A team led by LMU chemist Oliver Trapp reports in Nature Communications.
The formation of peptide bonds – the chemical bond between amino acids – in protein synthesis is one of the most important biochemical reaction steps. Without the development of structurally and catalytically active polymers, there would be no life on our planet. However, the formation of large, complex oligomer systems is prevented by the high energetic barrier of peptide condensation in aqueous solution.
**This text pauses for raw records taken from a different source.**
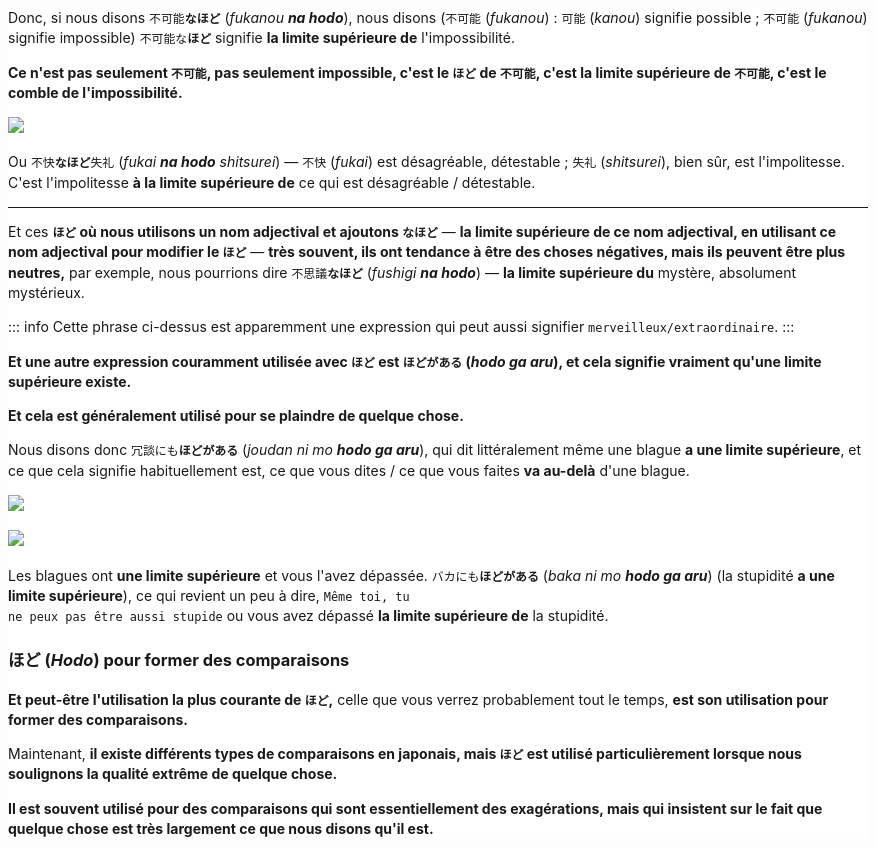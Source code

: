 Donc, si nous disons <code>不可能**なほど**</code> (*fukanou **na hodo***), nous disons (<code>不可能</code> (*fukanou*) : <code>可能</code> (*kanou*) signifie possible ; <code>不可能</code> (*fukanou*) signifie impossible) <code>不可能な**ほど**</code> signifie **la limite supérieure de** l'impossibilité.

**Ce n'est pas seulement <code>不可能</code>, pas seulement impossible, c'est le <code>ほど</code> de <code>不可能</code>, c'est la limite supérieure de <code>不可能</code>, c'est le comble de l'impossibilité.**

![](../media/image1043.webp)

Ou <code>不快**なほど**失礼</code> (*fukai **na hodo** shitsurei*) — <code>不快</code> (*fukai*) est désagréable, détestable ; <code>失礼</code> (*shitsurei*), bien sûr, est l'impolitesse. C'est l'impolitesse **à la limite supérieure de** ce qui est désagréable / détestable.

---

Et ces **<code>ほど</code> où nous utilisons un nom adjectival et ajoutons <code>なほど</code>** — **la limite supérieure de ce nom adjectival, en utilisant ce nom adjectival pour modifier le <code>ほど</code>** — **très souvent, ils ont tendance à être des choses négatives, mais ils peuvent être plus neutres,** par exemple, nous pourrions dire <code>不思議**なほど**</code> (*fushigi **na hodo***) — **la limite supérieure du** mystère, absolument mystérieux.

::: info
Cette phrase ci-dessus est apparemment une expression qui peut aussi signifier <code>merveilleux/extraordinaire</code>.
:::

**Et une autre expression couramment utilisée avec <code>ほど</code> est <code>ほどがある</code> (*hodo ga aru*), et cela signifie vraiment qu'une limite supérieure existe.**

**Et cela est généralement utilisé pour se plaindre de quelque chose.**

Nous disons donc <code>冗談にも**ほどがある**</code> (*joudan ni mo **hodo ga aru***), qui dit littéralement même une blague **a une limite supérieure**, et ce que cela signifie habituellement est, ce que vous dites / ce que vous faites **va au-delà** d'une blague.

![](../media/image1028.webp)

![](../media/image549.webp)

Les blagues ont **une limite supérieure** et vous l'avez dépassée. <code>バカにも**ほどがある**</code> (*baka ni mo **hodo ga aru***) (la stupidité **a une limite supérieure**), ce qui revient un peu à dire, <code>Même toi, tu ne peux pas être aussi stupide</code> ou vous avez dépassé **la limite supérieure de** la stupidité.

### ほど (*Hodo*) pour former des comparaisons

**Et peut-être l'utilisation la plus courante de <code>ほど</code>,** celle que vous verrez probablement tout le temps, **est son utilisation pour former des comparaisons.**

Maintenant, **il existe différents types de comparaisons en japonais, mais <code>ほど</code> est utilisé particulièrement lorsque nous soulignons la qualité extrême de quelque chose.**

**Il est souvent utilisé pour des comparaisons qui sont essentiellement des exagérations, mais qui insistent sur le fait que quelque chose est très largement ce que nous disons qu'il est.**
LMU chemists led by Professor Oliver Trapp have shown that liquid sulphur dioxide provides an advantageous environment for copper-catalysed peptide condensations. Compared to water, amino acids are activated in sulphur dioxide, leading to the incorporation of all 20 proteinogenic amino acids into proteins. Strikingly, even extremely low initial reactant concentrations of only 50 mM are sufficient for extensive peptide formation, yielding up to 2.9 percent of the dipeptide dialanine in seven days. The reactions carried out at room temperature and the successful use of the copper-containing mineral covellite (CuS) as a catalyst, suggest a volcanic environment for the formation of the peptide world on early Earth: Both sulfur dioxide and covellite can be released by hydrothermal systems in volcanically active areas. Covellite is one of the 13 copper minerals, which may have been present in the Hadean and constituted 2.1 percent of the prebiotic mineral inventory.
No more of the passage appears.